[Records contained in a dataset]
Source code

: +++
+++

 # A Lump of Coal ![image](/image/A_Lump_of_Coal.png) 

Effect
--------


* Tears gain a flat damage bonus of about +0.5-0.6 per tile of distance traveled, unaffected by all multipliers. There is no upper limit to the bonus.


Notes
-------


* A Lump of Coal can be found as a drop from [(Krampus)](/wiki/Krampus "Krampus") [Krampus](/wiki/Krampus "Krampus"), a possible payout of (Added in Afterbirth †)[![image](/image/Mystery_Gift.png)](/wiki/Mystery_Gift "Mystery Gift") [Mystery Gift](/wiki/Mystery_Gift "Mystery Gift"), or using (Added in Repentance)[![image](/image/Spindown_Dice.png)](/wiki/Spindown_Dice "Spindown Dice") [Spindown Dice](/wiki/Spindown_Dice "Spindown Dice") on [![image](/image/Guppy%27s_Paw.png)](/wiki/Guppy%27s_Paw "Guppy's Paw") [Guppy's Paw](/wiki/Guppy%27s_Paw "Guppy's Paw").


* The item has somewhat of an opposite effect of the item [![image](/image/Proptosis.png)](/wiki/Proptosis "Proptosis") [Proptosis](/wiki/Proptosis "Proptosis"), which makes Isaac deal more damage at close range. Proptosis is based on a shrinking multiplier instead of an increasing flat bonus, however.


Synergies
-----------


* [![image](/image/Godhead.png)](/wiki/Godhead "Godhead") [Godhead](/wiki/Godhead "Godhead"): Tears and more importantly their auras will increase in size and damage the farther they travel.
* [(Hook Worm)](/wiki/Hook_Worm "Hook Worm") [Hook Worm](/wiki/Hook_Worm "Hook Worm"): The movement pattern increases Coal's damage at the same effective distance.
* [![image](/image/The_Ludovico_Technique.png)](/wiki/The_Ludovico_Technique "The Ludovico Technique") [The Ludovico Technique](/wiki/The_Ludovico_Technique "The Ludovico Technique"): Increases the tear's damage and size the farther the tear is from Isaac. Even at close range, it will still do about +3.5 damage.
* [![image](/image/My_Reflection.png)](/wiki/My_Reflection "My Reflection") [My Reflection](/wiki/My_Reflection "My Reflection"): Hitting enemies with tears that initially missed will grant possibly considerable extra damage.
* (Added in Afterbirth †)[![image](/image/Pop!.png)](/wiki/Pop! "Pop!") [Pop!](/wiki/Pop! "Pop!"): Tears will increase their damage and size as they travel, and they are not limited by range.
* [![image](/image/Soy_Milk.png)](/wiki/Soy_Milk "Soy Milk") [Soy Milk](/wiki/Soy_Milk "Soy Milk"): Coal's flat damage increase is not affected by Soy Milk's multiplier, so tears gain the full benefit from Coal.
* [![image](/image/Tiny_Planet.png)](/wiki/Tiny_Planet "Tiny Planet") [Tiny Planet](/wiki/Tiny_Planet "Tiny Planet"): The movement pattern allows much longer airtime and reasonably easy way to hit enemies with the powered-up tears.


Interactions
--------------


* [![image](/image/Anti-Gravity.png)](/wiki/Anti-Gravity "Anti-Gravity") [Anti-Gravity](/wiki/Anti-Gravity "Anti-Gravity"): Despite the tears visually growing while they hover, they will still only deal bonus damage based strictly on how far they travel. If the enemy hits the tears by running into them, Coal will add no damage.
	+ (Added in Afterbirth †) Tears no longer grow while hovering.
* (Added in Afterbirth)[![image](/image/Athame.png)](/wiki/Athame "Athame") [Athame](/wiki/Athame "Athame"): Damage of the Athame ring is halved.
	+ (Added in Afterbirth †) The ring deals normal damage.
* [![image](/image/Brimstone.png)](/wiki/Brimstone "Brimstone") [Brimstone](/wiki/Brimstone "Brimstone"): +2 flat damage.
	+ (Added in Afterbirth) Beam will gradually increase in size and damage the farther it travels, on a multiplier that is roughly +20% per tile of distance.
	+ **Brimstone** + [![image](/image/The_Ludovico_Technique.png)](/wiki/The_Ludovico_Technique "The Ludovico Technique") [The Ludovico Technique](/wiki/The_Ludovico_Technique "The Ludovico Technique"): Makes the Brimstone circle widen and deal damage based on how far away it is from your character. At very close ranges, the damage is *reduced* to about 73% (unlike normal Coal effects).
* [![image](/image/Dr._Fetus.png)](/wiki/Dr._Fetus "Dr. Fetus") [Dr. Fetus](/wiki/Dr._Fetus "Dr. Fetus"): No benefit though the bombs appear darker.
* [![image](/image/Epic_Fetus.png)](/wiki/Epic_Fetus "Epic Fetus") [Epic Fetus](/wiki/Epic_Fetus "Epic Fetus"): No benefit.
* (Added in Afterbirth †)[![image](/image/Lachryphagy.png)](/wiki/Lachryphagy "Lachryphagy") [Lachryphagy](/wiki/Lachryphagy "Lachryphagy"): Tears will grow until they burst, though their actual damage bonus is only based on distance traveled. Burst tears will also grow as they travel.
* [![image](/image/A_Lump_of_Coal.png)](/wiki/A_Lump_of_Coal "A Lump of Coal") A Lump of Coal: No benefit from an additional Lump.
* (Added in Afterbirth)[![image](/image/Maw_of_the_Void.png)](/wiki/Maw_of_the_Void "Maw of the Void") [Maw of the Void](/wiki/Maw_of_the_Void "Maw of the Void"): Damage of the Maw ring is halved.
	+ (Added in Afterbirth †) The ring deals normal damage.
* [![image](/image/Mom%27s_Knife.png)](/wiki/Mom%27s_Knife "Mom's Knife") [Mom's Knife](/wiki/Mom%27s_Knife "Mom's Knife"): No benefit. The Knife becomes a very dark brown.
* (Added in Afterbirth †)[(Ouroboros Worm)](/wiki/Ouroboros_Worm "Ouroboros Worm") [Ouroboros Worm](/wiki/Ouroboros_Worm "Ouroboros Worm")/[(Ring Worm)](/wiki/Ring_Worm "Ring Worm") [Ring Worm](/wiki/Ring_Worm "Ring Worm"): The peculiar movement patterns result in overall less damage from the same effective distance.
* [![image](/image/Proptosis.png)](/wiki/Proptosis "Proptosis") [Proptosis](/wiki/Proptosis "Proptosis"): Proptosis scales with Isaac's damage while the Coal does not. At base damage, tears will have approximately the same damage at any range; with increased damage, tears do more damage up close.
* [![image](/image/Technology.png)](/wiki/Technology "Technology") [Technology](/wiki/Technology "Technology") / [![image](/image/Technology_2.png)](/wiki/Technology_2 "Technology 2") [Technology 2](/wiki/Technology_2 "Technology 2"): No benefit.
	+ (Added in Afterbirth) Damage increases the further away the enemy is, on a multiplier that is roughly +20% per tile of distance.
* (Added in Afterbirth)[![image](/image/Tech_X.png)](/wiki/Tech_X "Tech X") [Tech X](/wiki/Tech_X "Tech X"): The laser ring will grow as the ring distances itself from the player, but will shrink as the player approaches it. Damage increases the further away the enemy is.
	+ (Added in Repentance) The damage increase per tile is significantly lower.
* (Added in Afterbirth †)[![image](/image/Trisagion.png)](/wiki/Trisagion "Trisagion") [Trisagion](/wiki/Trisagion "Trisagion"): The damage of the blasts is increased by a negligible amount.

◆ REQUIRED WORK ◆
Scan the records above and show every line in which the word "that" occurs.

◆ WRITTEN SOLUTION ◆
* [![image](/image/My_Reflection.png)](/wiki/My_Reflection "My Reflection") [My Reflection](/wiki/My_Reflection "My Reflection"): Hitting enemies with tears that initially missed will grant possibly considerable extra damage.
	+ (Added in Afterbirth) Beam will gradually increase in size and damage the farther it travels, on a multiplier that is roughly +20% per tile of distance.
	+ (Added in Afterbirth) Damage increases the further away the enemy is, on a multiplier that is roughly +20% per tile of distance.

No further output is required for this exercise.